In this post, we will learn the functions greatest() and least() in pyspark.
greatest() in pyspark
Both the functions greatest() and least() helps in identifying the greater and smaller value among few of the columns.
Creating dataframe
With the below sample program, a dataframe can be created which could be used in the further part of the program.
To understand the creation of dataframe better, please refer to the earlier post
Sample program
from pyspark.sql import SparkSession
from pyspark import SparkContext
sc = SparkContext()
spark = SparkSession(sc)
from pyspark.sql import Row
df=sc.parallelize([Row(name='Gokul',Class=10,level1=480,level2=380,level3=280,level4=520,grade='A'),Row(name='Usha',Class=12,level1=670,level2=720,level3=870,level4=920,grade='A'),Row(name='Rajesh',Class=12,level1=180,level2=560,level3=660,level4=850,grade='B')]).toDF()
print("Printing the dataframe df below")
Output
Printing the dataframe df below
+-----+-----+------+------+------+------+------+
|Class|grade|level1|level2|level3|level4| name|
+-----+-----+------+------+------+------+------+
| 10| A| 480| 380| 280| 520| Gokul|
| 12| A| 670| 720| 870| 920| Usha|
| 12| B| 180| 560| 660| 850|Rajesh|
+-----+-----+------+------+------+------+------+
greatest() in pyspark
In order to compare the multiple columns row-wise, the greatest and least function can be used.
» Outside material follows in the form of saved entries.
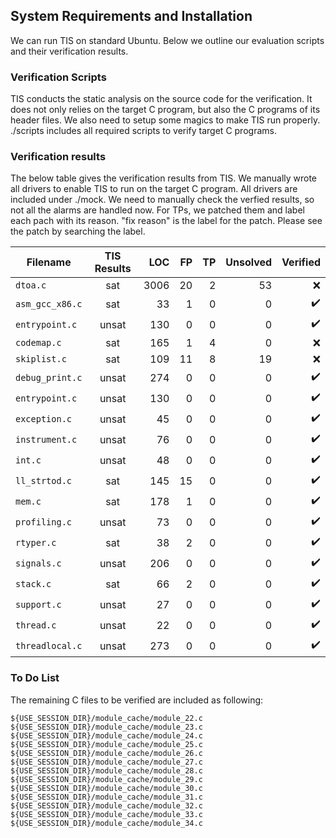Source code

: ## System Requirements and Installation

We can run TIS on standard Ubuntu. Below we outline our evaluation scripts and their verification results.


### Verification Scripts

TIS conducts the static analysis on the source code for the verification. It does not only relies on the target C program, but also the C programs of its header files.
We also need to setup some magics to make TIS run properly. ./scripts includes all required scripts to verify target C programs.


### Verification results 

The below table gives the verification results from TIS. We manually wrote all drivers to enable TIS to run on the target C program. All drivers are included under ./mock.
We need to manually check the verfied results, so not all the alarms are handled now. For TPs, we patched them and label each pach with its reason. "fix reason" is the label for the patch. Please see the patch by searching the label.

| Filename        |      TIS Results    |  LOC  |  FP | TP | Unsolved |     Verified      |
| -------------   | :-----------------: | ----: | ---:|--: | --------:|-----------------: |
| `dtoa.c`        | sat                 |  3006 |  20 |  2 |   53     | :x:               |
| `asm_gcc_x86.c` | sat                 |    33 |  1  |  0 |   0      | :heavy_check_mark:|
| `entrypoint.c`  | unsat               |   130 |  0  |  0 |   0      | :heavy_check_mark:|
| `codemap.c`     | sat                 |   165 |  1  |  4 |   0      | :x:               |
| `skiplist.c`    | sat                 |   109 |  11 |  8 |   19     | :x:               |
| `debug_print.c` | unsat               |   274 |  0  |  0 |   0      | :heavy_check_mark:|
| `entrypoint.c`  | unsat               |   130 |  0  |  0 |   0      | :heavy_check_mark:|
| `exception.c`   | unsat               |    45 |  0  |  0 |   0      | :heavy_check_mark:|
| `instrument.c`  | unsat               |    76 |  0  |  0 |   0      | :heavy_check_mark:|
| `int.c`         | unsat               |    48 |  0  |  0 |   0      | :heavy_check_mark:|
| `ll_strtod.c`   | sat                 |   145 |  15 |  0 |   0      | :heavy_check_mark:|
| `mem.c`         | sat                 |   178 |  1  |  0 |   0      | :heavy_check_mark:|
| `profiling.c`   | unsat               |    73 |  0  |  0 |   0      | :heavy_check_mark:|
| `rtyper.c`      | sat                 |    38 |  2  |  0 |   0      | :heavy_check_mark:|
| `signals.c`     | unsat               |   206 |  0  |  0 |   0      | :heavy_check_mark:|
| `stack.c`       | sat                 |    66 |  2  |  0 |   0      | :heavy_check_mark:|
| `support.c`     | unsat               |    27 |  0  |  0 |   0      | :heavy_check_mark:|
| `thread.c`      | unsat               |    22 |  0  |  0 |   0      | :heavy_check_mark:|
| `threadlocal.c` | unsat               |   273 |  0  |  0 |   0      | :heavy_check_mark:|

### To Do List

The remaining C files to be verified are included as following:

```
${USE_SESSION_DIR}/module_cache/module_22.c
${USE_SESSION_DIR}/module_cache/module_23.c
${USE_SESSION_DIR}/module_cache/module_24.c 
${USE_SESSION_DIR}/module_cache/module_25.c 
${USE_SESSION_DIR}/module_cache/module_26.c 
${USE_SESSION_DIR}/module_cache/module_27.c 
${USE_SESSION_DIR}/module_cache/module_28.c 
${USE_SESSION_DIR}/module_cache/module_29.c 
${USE_SESSION_DIR}/module_cache/module_30.c 
${USE_SESSION_DIR}/module_cache/module_31.c 
${USE_SESSION_DIR}/module_cache/module_32.c 
${USE_SESSION_DIR}/module_cache/module_33.c 
${USE_SESSION_DIR}/module_cache/module_34.c
```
In the below program, the four columns level1,level2,level3,level4 are getting compared to find the larger value.
Sample program
from pyspark.sql.functions import greatest,col
df1=df.withColumn("large",greatest(col("level1"),col("level2"),col("level3"),col("level4")))
print("Printing the dataframe df1 below")
df1.show()
The column large is populated with the greater value among the four levels for each row .
Output
Printing the dataframe df1 below
+-----+-----+------+------+------+------+------+-----+
|Class|grade|level1|level2|level3|level4| name|large|
+-----+-----+------+------+------+------+------+-----+
| 10| A| 480| 380| 280| 520| Gokul| 520|
| 12| A| 670| 720| 870| 920| Usha| 920|
| 12| B| 180| 560| 660| 850|Rajesh| 850|
+-----+-----+------+------+------+------+------+-----+
least() in pyspark
The least function helps us to get a smaller value among the four levels for each row.
Sample program
from pyspark.sql.functions import least,col
df2=df.withColumn("Small",least(col("level1"),col("level2"),col("level3"),col("level4")))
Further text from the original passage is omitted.